Interview with Yue-Sai Kan

Today we are interviewing Yue-Sai Kan – @yuesaikan is an Emmy-winning television host and producer, successful businesswoman and entrepreneur, fashion icon, bestselling author and humanitarian. People magazine called her “the most famous woman in China” and Time magazine proclaimed her “the Queen of the Middle Kingdom.” Born in China and raised in Hong Kong, Yue-Sai moved to New York City in 1972, where she founded Yue-Sai Kan Productions and created a weekly television series “Looking East”, the first of its kind to introduce Asian cultures and customs to a growing and receptive American audience. The series garnered critical acclaim and won dozens of awards, and lasted 12 years. Based on this and other work, Yue-Sai was mentioned in the US Congressional Record and credited as the first TV journalist to connect the East and the West.

In 1984, PBS invited Yue-Sai to host the first live broadcast of a television program from China on the occasion of the 35th Anniversary of the People’s Republic of China. The program was the first ever co-production of an American TV station and China’s CCTV national network. This led the Chinese government to offer her a new television series, One World, which was produced and hosted by Yue-Sai, and aired on China’s CCTV. With a weekly viewership of 300 million people, One World gave many Chinese their first glimpse of the outside world, captivated the entire nation, and made Yue-Sai a household name.
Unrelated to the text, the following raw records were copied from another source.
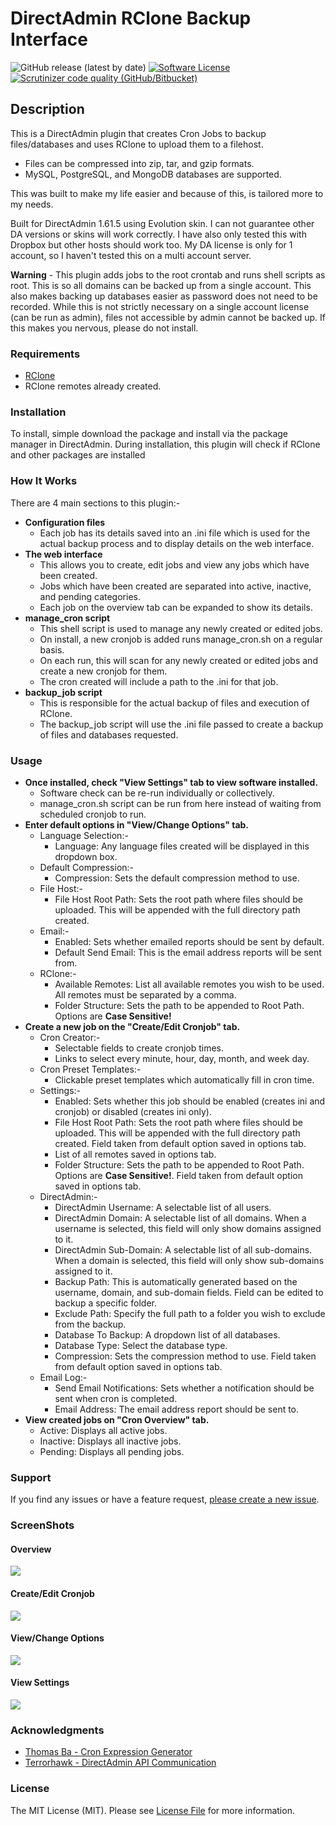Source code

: # DirectAdmin RClone Backup Interface

![GitHub release (latest by date)](https://img.shields.io/github/v/release/adrianb11/directadmin_rclone_backup)
[![Software License](https://img.shields.io/badge/license-MIT-brightgreen.svg?style=flat-square)](LICENSE.md)
[![Scrutinizer code quality (GitHub/Bitbucket)](https://img.shields.io/scrutinizer/quality/g/adrianb11/directadmin_rclone_backup/master?color=teal)](https://scrutinizer-ci.com/g/adrianb11/directadmin_rclone_backup/?branch=master)

## Description

This is a DirectAdmin plugin that creates Cron Jobs to backup files/databases and uses RClone to upload them to a
filehost.

* Files can be compressed into zip, tar, and gzip formats.
* MySQL, PostgreSQL, and MongoDB databases are supported.

This was built to make my life easier and because of this, is tailored more to my needs.

Built for DirectAdmin 1.61.5 using Evolution skin. I can not guarantee other DA versions or skins will work correctly. I
have also only tested this with Dropbox but other hosts should work too. My DA license is only for 1 account, so I
haven't tested this on a multi account server.

**Warning** - This plugin adds jobs to the root crontab and runs shell scripts as root. This is so all domains can be
backed up from a single account. This also makes backing up databases easier as password does not need to be recorded.
While this is not strictly necessary on a single account license (can be run as admin), files not accessible by admin
cannot be backed up. If this makes you nervous, please do not install.

### Requirements

* [RClone](https://github.com/rclone/rclone)
* RClone remotes already created.

### Installation

To install, simple download the package and install via the package manager in DirectAdmin. During installation, this
plugin will check if RClone and other packages are installed

### How It Works

There are 4 main sections to this plugin:-

* **Configuration files**
    * Each job has its details saved into an .ini file which is used for the actual backup process and to display
      details on the web interface.
* **The web interface**
    * This allows you to create, edit jobs and view any jobs which have been created.
    * Jobs which have been created are separated into active, inactive, and pending categories.
    * Each job on the overview tab can be expanded to show its details.
* **manage_cron script**
    * This shell script is used to manage any newly created or edited jobs.
    * On install, a new cronjob is added runs manage_cron.sh on a regular basis.
    * On each run, this will scan for any newly created or edited jobs and create a new cronjob for them.
    * The cron created will include a path to the .ini for that job.
* **backup_job script**
    * This is responsible for the actual backup of files and execution of RClone.
    * The backup_job script will use the .ini file passed to create a backup of files and databases requested.

### Usage

* **Once installed, check "View Settings" tab to view software installed.**
    * Software check can be re-run individually or collectively.
    * manage_cron.sh script can be run from here instead of waiting from scheduled cronjob to run.
* **Enter default options in "View/Change Options" tab.**
    * Language Selection:-
        * Language: Any language files created will be displayed in this dropdown box.
    * Default Compression:-
        * Compression: Sets the default compression method to use.
    * File Host:-
        * File Host Root Path: Sets the root path where files should be uploaded. This will be appended with the full
          directory path created.
    * Email:-
        * Enabled: Sets whether emailed reports should be sent by default.
        * Default Send Email: This is the email address reports will be sent from.
    * RClone:-
        * Available Remotes: List all available remotes you wish to be used. All remotes must be separated by a comma.
        * Folder Structure: Sets the path to be appended to Root Path. Options are **Case Sensitive!**
* **Create a new job on the "Create/Edit Cronjob" tab.**
    * Cron Creator:-
        * Selectable fields to create cronjob times.
        * Links to select every minute, hour, day, month, and week day.
    * Cron Preset Templates:-
        * Clickable preset templates which automatically fill in cron time.
    * Settings:-
        * Enabled: Sets whether this job should be enabled (creates ini and cronjob) or disabled (creates ini only).
        * File Host Root Path: Sets the root path where files should be uploaded. This will be appended with the full
          directory path created. Field taken from default option saved in options tab.
        * List of all remotes saved in options tab.
        * Folder Structure: Sets the path to be appended to Root Path. Options are **Case Sensitive!**. Field taken from
          default option saved in options tab.
    * DirectAdmin:-
        * DirectAdmin Username: A selectable list of all users.
        * DirectAdmin Domain: A selectable list of all domains. When a username is selected, this field will only show
          domains assigned to it.
        * DirectAdmin Sub-Domain:  A selectable list of all sub-domains. When a domain is selected, this field will only
          show sub-domains assigned to it.
        * Backup Path: This is automatically generated based on the username, domain, and sub-domain fields. Field can
          be edited to backup a specific folder.
        * Exclude Path: Specify the full path to a folder you wish to exclude from the backup.
        * Database To Backup: A dropdown list of all databases.
        * Database Type: Select the database type.
        * Compression: Sets the compression method to use. Field taken from default option saved in options tab.
    * Email Log:-
        * Send Email Notifications: Sets whether a notification should be sent when cron is completed.
        * Email Address: The email address report should be sent to.
* **View created jobs on "Cron Overview" tab.**
    * Active: Displays all active jobs.
    * Inactive: Displays all inactive jobs.
    * Pending: Displays all pending jobs.

### Support

If you find any issues or have a feature
request, [please create a new issue](https://github.com/adrianb11/directadmin_rclone_backup/issues).

### ScreenShots

#### Overview

![](https://github.com/adrianb11/directadmin_rclone_backup/raw/master/ScreenShots/Overview.png)

#### Create/Edit Cronjob

![](https://github.com/adrianb11/directadmin_rclone_backup/raw/master/ScreenShots/Create.png)

#### View/Change Options

![](https://github.com/adrianb11/directadmin_rclone_backup/raw/master/ScreenShots/Options.png)

#### View Settings

![](https://github.com/adrianb11/directadmin_rclone_backup/raw/master/ScreenShots/Settings.png)

### Acknowledgments

- [Thomas Ba - Cron Expression Generator](https://github.com/thomasba/cron-expression-generator)
- [Terrorhawk - DirectAdmin API Communication](https://github.com/Terrorhawk/Capri)

### License

The MIT License (MIT). Please see [License File](LICENSE.md) for more information.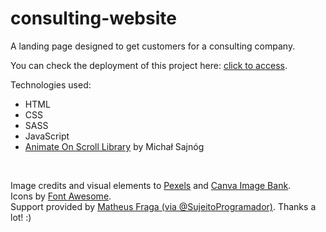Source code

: # consulting-website
A landing page designed to get customers for a consulting company.

You can check the deployment of this project here: <a href="https://consulting-website-sigma.vercel.app/" target="_blank">click to access</a>.

Technologies used:

<ul>
<li>HTML</li>
<li>CSS</li>
<li>SASS</li>
<li>JavaScript</li>
<li><a href="https://michalsnik.github.io/aos/" target="_blank">Animate On Scroll Library</a> by Michał Sajnóg</li>
</ul>
<br>

Image credits and visual elements to <a href="https://www.pexels.com/" target="_blank">Pexels</a> and <a href="https://www.canva.com/" target="_blank">Canva Image Bank</a>.<br>
Icons by <a href="https://fontawesome.com/" target="_blank">Font Awesome</a>.<br>
Support provided by <a href="https://github.com/devfraga">Matheus Fraga (via @SujeitoProgramador)</a>. Thanks a lot! :)
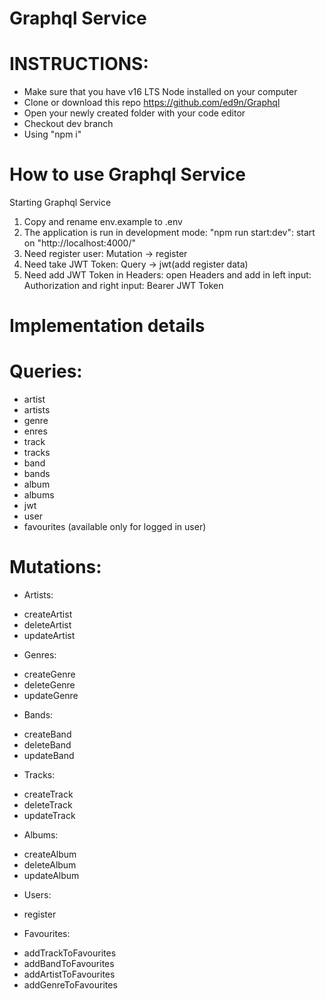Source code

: # Graphql Service

# INSTRUCTIONS:
* Make sure that you have v16 LTS Node installed on your computer
* Clone or download this repo https://github.com/ed9n/Graphql
* Open your newly created folder with your code editor
* Checkout dev branch
* Using "npm i"

# How to use Graphql Service
Starting Graphql Service
1. Copy and rename env.example to .env
2. The application is run in development mode: "npm run start:dev": start on "http://localhost:4000/"
3. Need register user: Mutation -> register
4. Need take JWT Token: Query -> jwt(add register data)
5. Need add JWT Token in Headers: open Headers and add in left input: Authorization and right input: Bearer JWT Token

# Implementation details

# Queries:

* artist
* artists
* genre
* enres
* track
* tracks
* band
* bands
* album
* albums
* jwt
* user
* favourites (available only for logged in user)

#  Mutations:

* Artists:
 - createArtist
 - deleteArtist
 - updateArtist

* Genres:
 - createGenre
 - deleteGenre
 - updateGenre

* Bands:
 - createBand
 - deleteBand
 - updateBand

* Tracks:
 - createTrack
 - deleteTrack
 - updateTrack

* Albums:
 - createAlbum
 - deleteAlbum
 - updateAlbum

* Users:
 - register

* Favourites:
 - addTrackToFavourites
 - addBandToFavourites
 - addArtistToFavourites
 - addGenreToFavourites
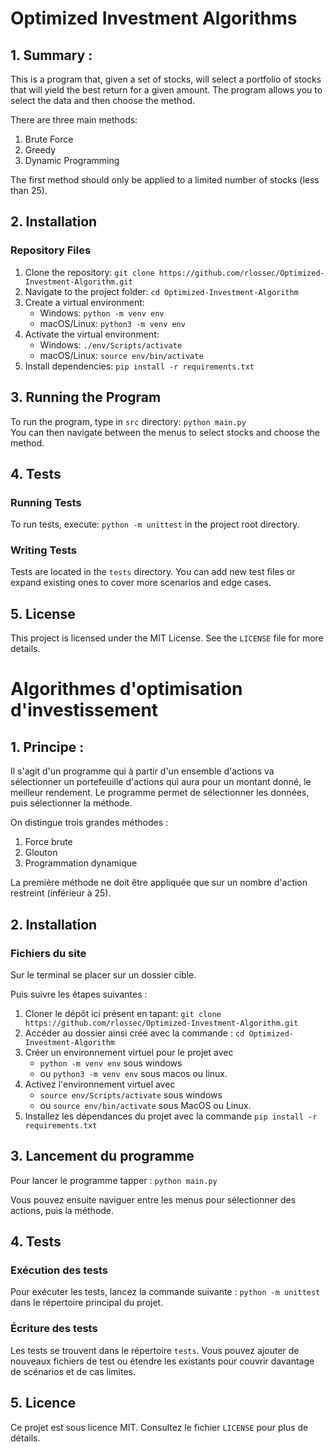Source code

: # Optimized Investment Algorithms

## 1. Summary :
This is a program that, given a set of stocks, will select a portfolio of stocks that will yield the best return for a given amount. The program allows you to select the data and then choose the method.

There are three main methods:
1. Brute Force
2. Greedy
3. Dynamic Programming

The first method should only be applied to a limited number of stocks (less than 25).

## 2. Installation
### Repository Files
1. Clone the repository: `git clone https://github.com/rlossec/Optimized-Investment-Algorithm.git`
2. Navigate to the project folder: `cd Optimized-Investment-Algorithm`
3. Create a virtual environment:
    - Windows: `python -m venv env`
    - macOS/Linux: `python3 -m venv env`
4. Activate the virtual environment:
    - Windows: `./env/Scripts/activate`
    - macOS/Linux: `source env/bin/activate`
5. Install dependencies: `pip install -r requirements.txt`

## 3. Running the Program

To run the program, type in `src` directory: `python main.py`  
You can then navigate between the menus to select stocks and choose the method.

## 4. Tests
### Running Tests
To run tests, execute: `python -m unittest` in the project root directory.

### Writing Tests
Tests are located in the `tests` directory. You can add new test files or expand existing ones to cover more scenarios and edge cases.

## 5. License
This project is licensed under the MIT License. See the `LICENSE` file for more details.


# Algorithmes d'optimisation d'investissement

## 1. Principe :
Il s'agit d'un programme qui à partir d'un ensemble d'actions va sélectionner un portefeuille d'actions qui aura pour un montant donné, le meilleur rendement.
Le programme permet de sélectionner les données, puis sélectionner la méthode.

On distingue trois grandes méthodes :
1. Force brute
2. Glouton
3. Programmation dynamique

La première méthode ne doit être appliquée que sur un nombre d'action restreint (inférieur à 25).

## 2. Installation
### Fichiers du site
Sur le terminal se placer sur un dossier cible.

Puis suivre les étapes suivantes :
1. Cloner le dépôt ici présent en tapant: `git clone https://github.com/rlossec/Optimized-Investment-Algorithm.git`
2. Accéder au dossier ainsi créé avec la commande : `cd Optimized-Investment-Algorithm`
3. Créer un environnement virtuel pour le projet avec 
    - `python -m venv env` sous windows 
    - ou `python3 -m venv env` sous macos ou linux.
4. Activez l'environnement virtuel avec 
    - `source env/Scripts/activate` sous windows 
    - ou `source env/bin/activate` sous MacOS ou Linux.
5. Installez les dépendances du projet avec la commande `pip install -r requirements.txt`

## 3. Lancement du programme

Pour lancer le programme tapper : `python main.py`

Vous pouvez ensuite naviguer entre les menus pour sélectionner des actions, puis la méthode.

## 4. Tests
### Exécution des tests
Pour exécuter les tests, lancez la commande suivante : `python -m unittest` dans le répertoire principal du projet.

### Écriture des tests
Les tests se trouvent dans le répertoire `tests`. Vous pouvez ajouter de nouveaux fichiers de test ou étendre les existants pour couvrir davantage de scénarios et de cas limites.

## 5. Licence
Ce projet est sous licence MIT. Consultez le fichier `LICENSE` pour plus de détails.
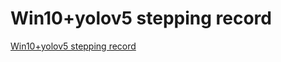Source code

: # Win10+yolov5 stepping record
[Win10+yolov5 stepping record](https://aiwithcloud.com/2022/09/16/win10yolov5_stepping_record/)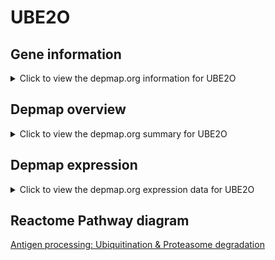 <h1>UBE2O</h1>

<h2>Gene information</h2>
<details>
  <summary>Click to view the depmap.org information for UBE2O</summary>
  <iframe src="https://depmap.org/portal/gene/UBE2O?tab=about" style="border:none;width:100%;height:800px"></iframe>
</details>

<h2>Depmap overview</h2>
<details>
  <summary>Click to view the depmap.org summary for UBE2O</summary>
  <iframe src="https://depmap.org/portal/gene/UBE2O?tab=overview" style="border:none;width:100%;height:800px"></iframe>
</details>

<h2>Depmap expression</h2>
<details>
  <summary>Click to view the depmap.org expression data for UBE2O</summary>
  <iframe src="https://depmap.org/portal/gene/UBE2O?tab=characterization" style="border:none;width:100%;height:800px"></iframe>
</details>



<h2>Reactome Pathway diagram</h2>
<a href="https://reactome.org/PathwayBrowser/#/R-HSA-983168" target="_BLANK">Antigen processing: Ubiquitination & Proteasome degradation</a>




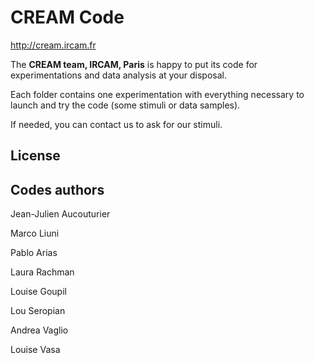 # CREAM Code
<http://cream.ircam.fr>


The **CREAM team, IRCAM, Paris** is happy to put its code for experimentations and data analysis at your disposal.

Each folder contains one experimentation with everything necessary to launch and try the code (some stimuli or data samples).

If needed, you can contact us to ask for our stimuli.

## License

## Codes authors
Jean-Julien Aucouturier

Marco Liuni

Pablo Arias

Laura Rachman

Louise Goupil

Lou Seropian

Andrea Vaglio

Louise Vasa
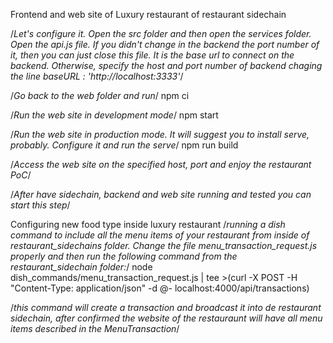 Frontend and web site of Luxury restaurant of restaurant sidechain

/*Let's configure it. Open the src folder and then open the services folder. Open the api.js file. If you didn't change in the backend the port number of it, then you can just close this file. It is the base url to connect on the backend. Otherwise, specify the host and port number of backend chaging the line baseURL : 'http://localhost:3333'*/

/*Go back to the web folder and run*/
npm ci

/*Run the web site in development mode*/
npm start

/*Run the web site in production mode. It will suggest you to install serve, probably. Configure it and run the serve*/
npm run build

/*Access the web site on the specified host, port and enjoy the restaurant PoC*/



/*After have sidechain, backend and web site running and tested you can start this step*/

Configuring new food type inside luxury restaurant
/*running a dish command to include all the menu items of your restaurant from inside of restaurant_sidechains folder. Change the file menu_transaction_request.js properly and then run the following command from the restaurant_sidechain folder:*/ 
node dish_commands/menu_transaction_request.js | tee >(curl -X POST -H "Content-Type: application/json" -d @- localhost:4000/api/transactions)

/*this command will create a transaction and broadcast it into de restaurant sidechain, after confirmed the website of the restauraunt will have all menu items described in the MenuTransaction*/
In 1992, Yue-Sai successfully transformed herself from a TV personality to an entrepreneur by creating the Yue-Sai Cosmetics brand which grew into China’s leading cosmetics company, selling products in more than 800 outlets through 23 regional companies in China’s major markets. The company started a revolution by encouraging Chinese women to be proud of their image, and truly began the cosmetics industry in China. More than 90% of the Chinese population today recognizes the brand, which was purchased by L’Oreal in 2004. Yue-Sai’s other entrepreneurial ventures include an Asian-featured doll line called Yue-Sai Wa Wa and an East-meets-West lifestyle retail brand, the House of Yue-Sai. She is a director of IMAX China, which went public on the HKSE in the fall of 2015. Additionally, she has written 9 best-selling books in Chinese.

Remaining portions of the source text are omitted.